Kiedy para szła do Studia natknęli się na dwie osoby, których nie chcieli spotkać.
- Viola, Diego! - krzyknęła Ludmiła - Jak miło was widzieć! - powiedziała ze sztucznym uśmiechem. Violetta i Diego starali się ich ignorować.
- Co się stało, nie pogadacie z nami? - spytał Leon tym swoim znanym tonem.
- Nie. Nie mamy ochoty na kolejne kłopoty - odezwał się Diego.
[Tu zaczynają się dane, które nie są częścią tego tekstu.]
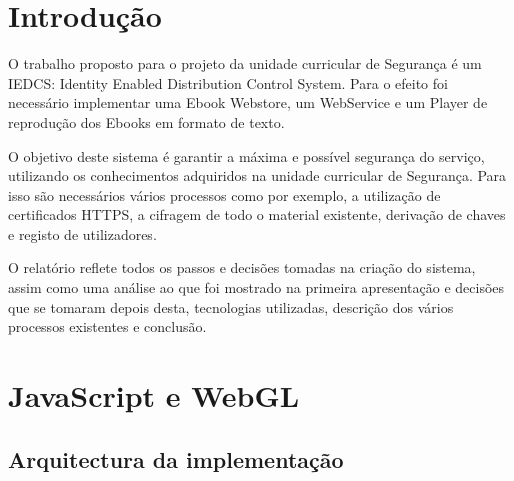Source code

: \documentclass[pdftex,12pt,a4paper]{report}
\begin{document}
\renewcommand{\headrulewidth}{0pt}

\fancyhead{}
\fancyfoot{}
\rfoot{\thepage}

\renewcommand*\contentsname{Conteúdos}
\renewcommand*\figurename{Figura}
\renewcommand*\tablename{Tabela}

\tableofcontents
\renewcommand{\headrulewidth}{0.15pt}
\renewcommand{\thechapter}{}

\clearpage

\section{Introdução}
O trabalho proposto para o projeto da unidade curricular de Segurança é um IEDCS: Identity Enabled Distribution Control System. Para o  efeito foi necessário implementar uma Ebook Webstore, um WebService e um Player de reprodução dos Ebooks em formato de texto.

O objetivo deste sistema é garantir a máxima e possível segurança do serviço, utilizando os conhecimentos adquiridos na unidade curricular de Segurança. Para isso são necessários vários processos como por exemplo, a utilização de certificados HTTPS, a cifragem de todo o material existente, derivação de chaves e registo de utilizadores.	

O relatório reflete todos os passos e decisões tomadas na criação do sistema, assim como uma análise ao que foi mostrado na primeira apresentação e decisões que se tomaram depois desta, tecnologias utilizadas, descrição dos vários processos existentes e conclusão.

\clearpage

\section{JavaScript e WebGL}

\subsection{Arquitectura da implementação}
\end{document}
- Ale jakie kłopoty? Leoś, wiesz o czymś? - spytała udając zdziwioną Ludmi.
- Nieee. No skąd.
- Diego chodź… - powiedziała do chłopaka Viola, która bała się, że chłopak może narobić sobie problemów.
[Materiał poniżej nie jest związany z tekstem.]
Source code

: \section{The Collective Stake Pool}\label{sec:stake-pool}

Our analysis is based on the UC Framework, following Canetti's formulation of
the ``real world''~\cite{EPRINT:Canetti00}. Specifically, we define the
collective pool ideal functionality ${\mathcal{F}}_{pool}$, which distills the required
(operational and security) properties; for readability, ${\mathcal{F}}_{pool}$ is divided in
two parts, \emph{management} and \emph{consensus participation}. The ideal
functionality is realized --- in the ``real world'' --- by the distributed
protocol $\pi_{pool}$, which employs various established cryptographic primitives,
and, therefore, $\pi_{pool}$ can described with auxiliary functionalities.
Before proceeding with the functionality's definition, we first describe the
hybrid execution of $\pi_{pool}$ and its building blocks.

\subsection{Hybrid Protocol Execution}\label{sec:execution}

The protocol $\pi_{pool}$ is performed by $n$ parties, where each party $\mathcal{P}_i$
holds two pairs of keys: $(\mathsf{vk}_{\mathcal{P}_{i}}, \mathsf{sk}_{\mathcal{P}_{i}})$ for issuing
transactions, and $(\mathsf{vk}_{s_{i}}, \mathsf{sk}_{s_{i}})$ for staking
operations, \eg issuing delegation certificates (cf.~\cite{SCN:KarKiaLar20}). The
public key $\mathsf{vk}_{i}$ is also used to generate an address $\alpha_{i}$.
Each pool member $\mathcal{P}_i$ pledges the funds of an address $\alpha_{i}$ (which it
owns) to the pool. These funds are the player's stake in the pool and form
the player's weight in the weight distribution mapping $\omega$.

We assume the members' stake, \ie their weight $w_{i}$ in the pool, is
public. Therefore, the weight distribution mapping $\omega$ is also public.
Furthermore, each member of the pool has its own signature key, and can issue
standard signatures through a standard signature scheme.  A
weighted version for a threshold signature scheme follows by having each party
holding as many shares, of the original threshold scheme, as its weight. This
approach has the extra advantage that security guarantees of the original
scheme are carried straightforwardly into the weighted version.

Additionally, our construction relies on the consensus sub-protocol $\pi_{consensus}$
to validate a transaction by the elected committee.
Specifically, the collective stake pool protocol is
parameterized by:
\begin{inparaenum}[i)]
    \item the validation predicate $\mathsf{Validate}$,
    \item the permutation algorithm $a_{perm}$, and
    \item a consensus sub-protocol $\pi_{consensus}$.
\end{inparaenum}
- Mhm… - mruknął chłopak i wziął dziewczynę za rękę.
- Violu, ślicznie dziś wyglądasz - powiedział Leon, a szatynka odwróciła się i spoliczkowała go z całej siły i ruszyła w kierunku Studia.
- Nieźle walisz - zaśmiał się brunet.
- Wkurza mnie ten idiota! Co on sobie myśli?!- powiedziała, a chłopak przytulił ją.
~*~*~
Pablo zawołał całą klasę na zajęcia.
- Siądźcie dzieciaki! Dzisiaj rozdzielamy role do przedstawienia. Zagracie w przedstawieniu w którym dziewczyna o imieniu Julia, spotyka księcia z bajki. No wy wiecie jak to jest w takich przedstawieniach - po jego słowach w klasie rozległ się śmiech wśród uczniów - Otóż główną rolę , czyli rolę Julii dostanie… Violetta! Gratulacje!
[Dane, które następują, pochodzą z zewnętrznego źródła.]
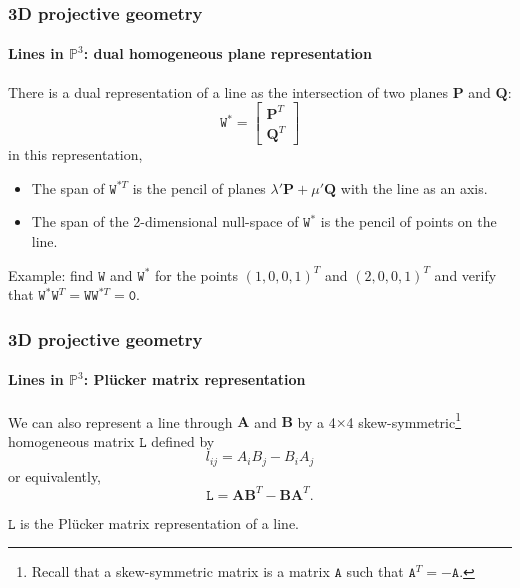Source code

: \documentclass[aspectratio=169]{beamer}
\renewcommand{\vec}[1]{\boldsymbol{#1}}
\newcommand{\mat}[1]{\mathtt{#1}}
\def\Pset{\mathbb{P}}
\begin{document}
\begin{frame}
\frametitle{3D projective geometry}
\framesubtitle{Lines in $\Pset^3$: dual homogeneous plane representation}

There is a dual representation of a line as the \alert{intersection of two
planes} $\vec{P}$ and $\vec{Q}$:
\begin{equation*}
\mat{W}^* = \begin{bmatrix} \vec{P}^T \\ \vec{Q}^T \end{bmatrix}
\end{equation*}
in this representation,
\begin{itemize}
\item The \alert{span} of $\mat{W}^{*T}$ is the \alert{pencil of
  planes} $\lambda'\vec{P} + \mu'\vec{Q}$ with the line as an axis.
\item The span of the 2-dimensional \alert{null-space} of $\mat{W}^*$
  is the \alert{pencil of points} on the line.
\end{itemize}

\medskip

Example: find $\mat{W}$ and $\mat{W}^*$ for the points
$(1,0,0,1)^T$ and $(2,0,0,1)^T$
and verify that $\mat{W}^*\mat{W}^T=\mat{W}\mat{W}^{*T}=\mat{0}$.

\end{frame}

\begin{frame}
\frametitle{3D projective geometry}
\framesubtitle{Lines in $\Pset^3$: Pl\"ucker matrix representation}

We can also represent a line through $\vec{A}$ and $\vec{B}$ by a
4$\times$4 \alert{skew-symmetric}\footnote{Recall that a skew-symmetric matrix
is a matrix $\mat{A}$ such that $\mat{A}^T=-\mat{A}$.} homogeneous
matrix $\mat{L}$ defined by \[ l_{ij} = A_iB_j - B_iA_j \] or
equivalently,
\begin{equation*}
\mat{L} = \vec{A}\vec{B}^T - \vec{B}\vec{A}^T.
\end{equation*}

\medskip

$\mat{L}$ is the \alert{Pl\"ucker} matrix representation of a line.

\end{frame}
\end{document}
W sali rozległy się brawa, a na twarzy Ludmiły malował się grymas.
- Dziękuję! - odezwała się uradowana szatynka.
- Czy mogłabyś też napisać piosenkę do przedstawienia?
- Ja… Ja już mam pewną piosenkę, może się nada - odpowiedziała dziewczyna.
- Dobrze, w takim razie posłuchamy jej jutro. Rolę Rodriga, czyli tego wymarzonego chłopaka Julii dostaje… Leon!
Na twarzach Violetty i Diega pojawiło się lekkie zaniepokojenie. Dziewczyna spojrzała na bruneta z bezradną miną, a następnie swój wzrok skierowała na szatyna, który uśmiechał się triumfalnie...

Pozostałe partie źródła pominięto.